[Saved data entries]
# # #

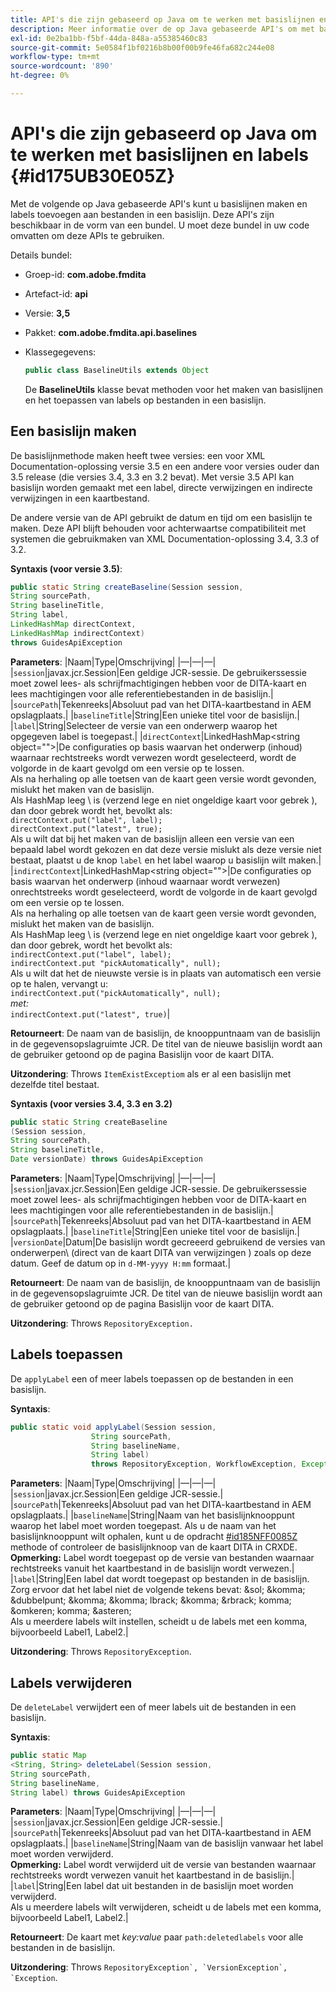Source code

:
```yaml
---
title: API's die zijn gebaseerd op Java om te werken met basislijnen en labels
description: Meer informatie over de op Java gebaseerde API's om met basislijnen en labels te werken
exl-id: 0e2ba1bb-f5bf-44da-848a-a55385460c83
source-git-commit: 5e0584f1bf0216b8b00f00b9fe46fa682c244e08
workflow-type: tm+mt
source-wordcount: '890'
ht-degree: 0%

---
```


# API&#39;s die zijn gebaseerd op Java om te werken met basislijnen en labels {#id175UB30E05Z}

Met de volgende op Java gebaseerde API&#39;s kunt u basislijnen maken en labels toevoegen aan bestanden in een basislijn. Deze API&#39;s zijn beschikbaar in de vorm van een bundel. U moet deze bundel in uw code omvatten om deze APIs te gebruiken.

Details bundel:

- Groep-id: **com.adobe.fmdita**

- Artefact-id: **api**

- Versie: **3,5**

- Pakket: **com.adobe.fmdita.api.baselines**

- Klassegegevens:

  ```JAVA
  public class BaselineUtils extends Object
  ```

  De **BaselineUtils** klasse bevat methoden voor het maken van basislijnen en het toepassen van labels op bestanden in een basislijn.


## Een basislijn maken

De basislijnmethode maken heeft twee versies: een voor XML Documentation-oplossing versie 3.5 en een andere voor versies ouder dan 3.5 release \(die versies 3.4, 3.3 en 3.2 bevat). Met versie 3.5 API kan basislijn worden gemaakt met een label, directe verwijzingen en indirecte verwijzingen in een kaartbestand.

De andere versie van de API gebruikt de datum en tijd om een basislijn te maken. Deze API blijft behouden voor achterwaartse compatibiliteit met systemen die gebruikmaken van XML Documentation-oplossing 3.4, 3.3 of 3.2.

**Syntaxis \(voor versie 3.5\)**:

```JAVA
public static String createBaseline(Session session, 
String sourcePath, 
String baselineTitle, 
String label, 
LinkedHashMap directContext, 
LinkedHashMap indirectContext) 
throws GuidesApiException
```

**Parameters**: |Naam|Type|Omschrijving| |—|—|—| |`session`|javax.jcr.Session|Een geldige JCR-sessie. De gebruikerssessie moet zowel lees- als schrijfmachtigingen hebben voor de DITA-kaart en lees machtigingen voor alle referentiebestanden in de basislijn.| |`sourcePath`|Tekenreeks|Absoluut pad van het DITA-kaartbestand in AEM opslagplaats.| |`baselineTitle`|String|Een unieke titel voor de basislijn.| |`label`|String|Selecteer de versie van een onderwerp waarop het opgegeven label is toegepast.| |`directContext`|LinkedHashMap&lt;string object=&quot;&quot;>|De configuraties op basis waarvan het onderwerp \(inhoud\) waarnaar rechtstreeks wordt verwezen wordt geselecteerd, wordt de volgorde in de kaart gevolgd om een versie op te lossen. <br> Als na herhaling op alle toetsen van de kaart geen versie wordt gevonden, mislukt het maken van de basislijn. <br> Als HashMap leeg \ is (verzend lege en niet ongeldige kaart voor gebrek \), dan door gebrek wordt het, bevolkt als: <br>`directContext.put("label", label);` <br> `directContext.put("latest", true);` <br> Als u wilt dat bij het maken van de basislijn alleen een versie van een bepaald label wordt gekozen en dat deze versie mislukt als deze versie niet bestaat, plaatst u de knop `label` en het label waarop u basislijn wilt maken.| |`indirectContext`|LinkedHashMap&lt;string object=&quot;&quot;>|De configuraties op basis waarvan het onderwerp \(inhoud waarnaar wordt verwezen) onrechtstreeks wordt geselecteerd, wordt de volgorde in de kaart gevolgd om een versie op te lossen. <br> Als na herhaling op alle toetsen van de kaart geen versie wordt gevonden, mislukt het maken van de basislijn. <br> Als HashMap leeg \ is (verzend lege en niet ongeldige kaart voor gebrek \), dan door gebrek, wordt het bevolkt als: <br>`indirectContext.put("label", label);` <br>`indirectContext.put "pickAutomatically", null);` <br> Als u wilt dat het de nieuwste versie is in plaats van automatisch een versie op te halen, vervangt u: <br>`indirectContext.put("pickAutomatically", null);` <br> _met:_ <br>`indirectContext.put("latest", true)`|

**Retourneert**: De naam van de basislijn, de knooppuntnaam van de basislijn in de gegevensopslagruimte JCR. De titel van de nieuwe basislijn wordt aan de gebruiker getoond op de pagina Basislijn voor de kaart DITA.

**Uitzondering**: Throws ``ItemExistExceptiom`` als er al een basislijn met dezelfde titel bestaat.

**Syntaxis \(voor versies 3.4, 3.3 en 3.2\)**

```JAVA
public static String createBaseline
(Session session, 
String sourcePath, 
String baselineTitle, 
Date versionDate) throws GuidesApiException
```

**Parameters**: |Naam|Type|Omschrijving| |—|—|—| |`session`|javax.jcr.Session|Een geldige JCR-sessie. De gebruikerssessie moet zowel lees- als schrijfmachtigingen hebben voor de DITA-kaart en lees machtigingen voor alle referentiebestanden in de basislijn.| |``sourcePath``|Tekenreeks|Absoluut pad van het DITA-kaartbestand in AEM opslagplaats.| |`baselineTitle`|String|Een unieke titel voor de basislijn.| |`versionDate`|Datum|De basislijn wordt gecreeerd gebruikend de versies van onderwerpen\ (direct van de kaart DITA van verwijzingen \) zoals op deze datum. Geef de datum op in `d-MM-yyyy H:mm` formaat.|

**Retourneert**: De naam van de basislijn, de knooppuntnaam van de basislijn in de gegevensopslagruimte JCR. De titel van de nieuwe basislijn wordt aan de gebruiker getoond op de pagina Basislijn voor de kaart DITA.

**Uitzondering**: Throws ``RepositoryException.``

## Labels toepassen

De ``applyLabel`` een of meer labels toepassen op de bestanden in een basislijn.

**Syntaxis**:

```JAVA
public static void applyLabel(Session session,
                  String sourcePath,
                  String baselineName,
                  String label)
                  throws RepositoryException, WorkflowException, Exception
```

**Parameters**: |Naam|Type|Omschrijving| |—|—|—| |`session`|javax.jcr.Session|Een geldige JCR-sessie.| |`sourcePath`|Tekenreeks|Absoluut pad van het DITA-kaartbestand in AEM opslagplaats.| |``baselineName``|String|Naam van het basislijnknooppunt waarop het label moet worden toegepast. Als u de naam van het basislijnknooppunt wilt ophalen, kunt u de opdracht [\#id185NFF0085Z](#id185NFF0085Z) methode of controleer de basislijnknoop van de kaart DITA in CRXDE.<br> **Opmerking:** Label wordt toegepast op de versie van bestanden waarnaar rechtstreeks vanuit het kaartbestand in de basislijn wordt verwezen.| |`label`|String|Een label dat wordt toegepast op bestanden in de basislijn. Zorg ervoor dat het label niet de volgende tekens bevat: &amp;sol; &amp;komma; &amp;dubbelpunt; &amp;komma; &amp;komma; lbrack; &amp;komma; &amp;rbrack; komma; &amp;omkeren; komma; &amp;asteren; <br> Als u meerdere labels wilt instellen, scheidt u de labels met een komma, bijvoorbeeld Label1, Label2.|

**Uitzondering**: Throws `RepositoryException`.

## Labels verwijderen

De ``deleteLabel`` verwijdert een of meer labels uit de bestanden in een basislijn.

**Syntaxis**:

```JAVA
public static Map
<String, String> deleteLabel(Session session, 
String sourcePath, 
String baselineName, 
String label) throws GuidesApiException
```

**Parameters**: |Naam|Type|Omschrijving| |—|—|—| |`session`|javax.jcr.Session|Een geldige JCR-sessie.| |`sourcePath`|Tekenreeks|Absoluut pad van het DITA-kaartbestand in AEM opslagplaats.| |`baselineName`|String|Naam van de basislijn vanwaar het label moet worden verwijderd. <br> **Opmerking:** Label wordt verwijderd uit de versie van bestanden waarnaar rechtstreeks wordt verwezen vanuit het kaartbestand in de basislijn.| |`label`|String|Een label dat uit bestanden in de basislijn moet worden verwijderd. <br> Als u meerdere labels wilt verwijderen, scheidt u de labels met een komma, bijvoorbeeld Label1, Label2.|

**Retourneert**: De kaart met *key:value* paar `path:deletedlabels` voor alle bestanden in de basislijn.

**Uitzondering**: Throws ``RepositoryException`, `VersionException`, `Exception``.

# # #

What is needed:
Start with the first line of the records above and end with the line containing "# API&#39;s die". Output those lines exactly, pictures excluded.

Response:
Source code

:
```yaml
---
title: API's die zijn gebaseerd op Java om te werken met basislijnen en labels
description: Meer informatie over de op Java gebaseerde API's om met basislijnen en labels te werken
exl-id: 0e2ba1bb-f5bf-44da-848a-a55385460c83
source-git-commit: 5e0584f1bf0216b8b00f00b9fe46fa682c244e08
workflow-type: tm+mt
source-wordcount: '890'
ht-degree: 0%

---
```


# API&#39;s die zijn gebaseerd op Java om te werken met basislijnen en labels {#id175UB30E05Z}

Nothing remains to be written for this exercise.